As a teen, I spent a lot of time with my cousin and his friends in Atlanta who would have rap battles in the hot summer air. The pastor’s son at my dad’s church would also collaborate and talk about rap with me.
I watched video after video full of rappers with tattoos, gold chains, and braided hair. I wanted to sound and look just like them, naturally. When I asked to get my hair braided, I was met with a resounding NO from my parents. All I ever heard was, “we don’t do that.” Yes, even my dad who loved rap music wouldn’t let me be anything like them! I get it in hindsight, of course. In Nigeria, the way you carry a bag or the type of pants you wear says something about who you are in society. How you’re perceived is everything. But in America, those sorts of details don’t matter as much. You have the freedom to express yourself. Still, my parents had grown up with these specific standards and were simply trying to raise me to be a “good Nigerian son.”
Now, let me be clear. It wasn’t like I was deprived. I had a great childhood. There were just a lot of expectations and rules I had to follow and I trusted them enough to let little things like that go.
After I graduated high school, I knew skipping college wasn’t an option. Education is essential to success in Nigerian families. Sure, my parents loved music, but their culture viewed success in a very traditional and linear way. If you weren’t a student, then you got married and started a family. Becoming a rapper wasn’t something a Nigerian “did.” I was okay with accepting those expectations at the time. I agreed that college was important. So, music was pushed to the side.
Me in high school.
When it came time to figure out what I wanted to study... well, I did what a lot of kids do. I picked the subject I hated the least… other than music (but you already saw that coming, huh?). So, I chose English education.

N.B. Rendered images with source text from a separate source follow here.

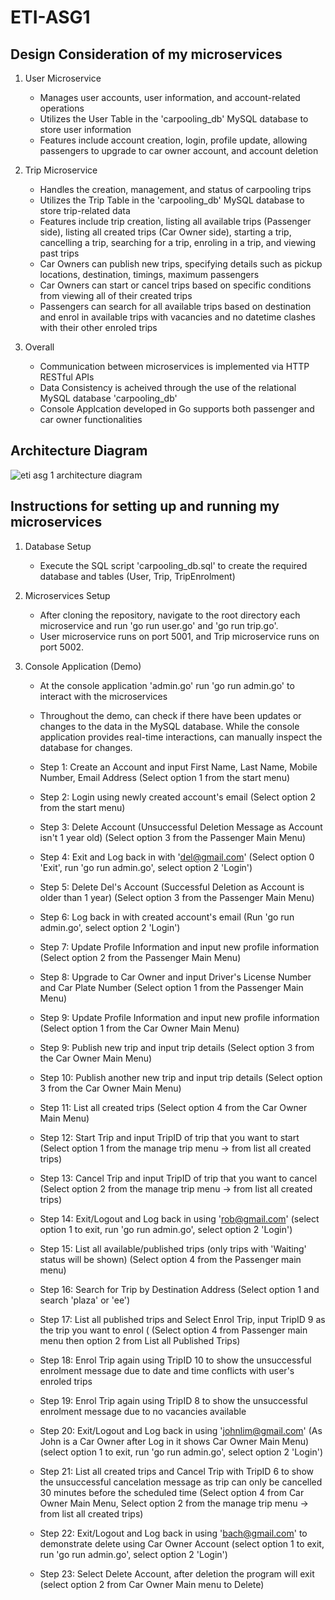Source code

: # ETI-ASG1

## Design Consideration of my microservices
1. User Microservice
   - Manages user accounts, user information, and account-related operations
   - Utilizes the User Table in the 'carpooling_db' MySQL database to store user information
   - Features include account creation, login, profile update, allowing passengers to upgrade to car owner account, and account deletion

2. Trip Microservice
   - Handles the creation, management, and status of carpooling trips
   - Utilizes the Trip Table in the 'carpooling_db' MySQL database to store trip-related data
   - Features include trip creation, listing all available trips (Passenger side), listing all created trips (Car Owner side), starting a trip, cancelling a trip, searching for a trip, enroling in a trip, and viewing past trips
   - Car Owners can publish new trips, specifying details such as pickup locations, destination, timings, maximum passengers
   - Car Owners can start or cancel trips based on specific conditions from viewing all of their created trips
   - Passengers can search for all available trips based on destination and enrol in available trips with vacancies and no datetime clashes with their other enroled trips
     
3.  Overall
    - Communication between microservices is implemented via HTTP RESTful APIs
    - Data Consistency is acheived through the use of the relational MySQL database 'carpooling_db'
    - Console Applcation developed in Go supports both passenger and car owner functionalities

## Architecture Diagram
![eti asg 1 architecture diagram](https://github.com/ng-zi-yi/ETI-ASG1/assets/93900155/b7fa8f73-00fc-4ab8-86fd-89ddc9d2e435)


## Instructions for setting up and running my microservices
1. Database Setup
   - Execute the SQL script 'carpooling_db.sql' to create the required database and tables (User, Trip, TripEnrolment)

2. Microservices Setup
   - After cloning the repository, navigate to the root directory each microservice and run 'go run user.go' and 'go run trip.go'.
   - User microservice runs on port 5001, and Trip microservice runs on port 5002.

3. Console Application (Demo)
   - At the console application 'admin.go' run 'go run admin.go' to interact with the microservices
   - Throughout the demo, can check if there have been updates or changes to the data in the MySQL database. While the console application provides real-time interactions, can manually inspect the database for changes.
   - Step 1: Create an Account and input First Name, Last Name, Mobile Number, Email Address
             (Select option 1 from the start menu)
     
   - Step 2: Login using newly created account's email
             (Select option 2 from the start menu)
     
   - Step 3: Delete Account (Unsuccessful Deletion Message as Account isn't 1 year old)
             (Select option 3 from the Passenger Main Menu)
     
   - Step 4: Exit and Log back in with 'del@gmail.com'
             (Select option 0 'Exit', run 'go run admin.go', select option 2 'Login')
      
   - Step 5: Delete Del's Account (Successful Deletion as Account is older than 1 year)
             (Select option 3 from the Passenger Main Menu)
  
   - Step 6: Log back in with created account's email
             (Run 'go run admin.go', select option 2 'Login')
     
   - Step 7: Update Profile Information and input new profile information
             (Select option 2 from the Passenger Main Menu)
     
   - Step 8: Upgrade to Car Owner and input Driver's License Number and Car Plate Number
             (Select option 1 from the Passenger Main Menu)
     
   - Step 9: Update Profile Information and input new profile information
             (Select option 1 from the Car Owner Main Menu)
     
   - Step 9: Publish new trip and input trip details
             (Select option 3 from the Car Owner Main Menu)
     
   - Step 10: Publish another new trip and input trip details
             (Select option 3 from the Car Owner Main Menu)

   - Step 11: List all created trips
             (Select option 4 from the Car Owner Main Menu)
     
   - Step 12: Start Trip and input TripID of trip that you want to start
             (Select option 1 from the manage trip menu -> from list all created trips)
     
   - Step 13: Cancel Trip and input TripID of trip that you want to cancel
             (Select option 2 from the manage trip menu -> from list all created trips)
     
   - Step 14: Exit/Logout and Log back in using 'rob@gmail.com'
             (select option 1 to exit, run 'go run admin.go', select option 2 'Login')
     
   - Step 15: List all available/published trips (only trips with 'Waiting' status will be shown)
             (Select option 4 from the Passenger main menu)
     
   - Step 16: Search for Trip by Destination Address
             (Select option 1 and search 'plaza' or 'ee')
     
   - Step 17: List all published trips and Select Enrol Trip, input TripID 9 as the trip you want to enrol (
             (Select option 4 from Passenger main menu then option 2 from List all Published Trips)

   - Step 18: Enrol Trip again using TripID 10 to show the unsuccessful enrolment message due to date and time conflicts with user's enroled trips
  
   - Step 19: Enrol Trip again using TripID 8 to show the unsuccessful enrolment message due to no vacancies available
  
   - Step 20: Exit/Logout and Log back in using 'johnlim@gmail.com' (As John is a Car Owner after Log in it shows Car Owner Main Menu)
             (select option 1 to exit, run 'go run admin.go', select option 2 'Login')
     
   - Step 21: List all created trips and Cancel Trip with TripID 6 to show the unsuccessful cancelation message as trip can only be cancelled 30 minutes before the scheduled time
             (Select option 4 from Car Owner Main Menu, Select option 2 from the manage trip menu -> from list all created trips)

   - Step 22: Exit/Logout and Log back in using 'bach@gmail.com' to demonstrate delete using Car Owner Account
             (select option 1 to exit, run 'go run admin.go', select option 2 'Login')

   - Step 23: Select Delete Account, after deletion the program will exit
             (select option 2 from Car Owner Main menu to Delete)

While in college, I garnered teaching experience by working at a summer camp, but I didn’t get my first true teaching experience until I graduated college at age 23 and started working at a learning center that helped students with learning disabilities, most of whom had dyslexia. It wasn’t always the easiest job, given that you have to help a child understand in a way that their brain can process. But man, did it feel rewarding to have a kid finally get something.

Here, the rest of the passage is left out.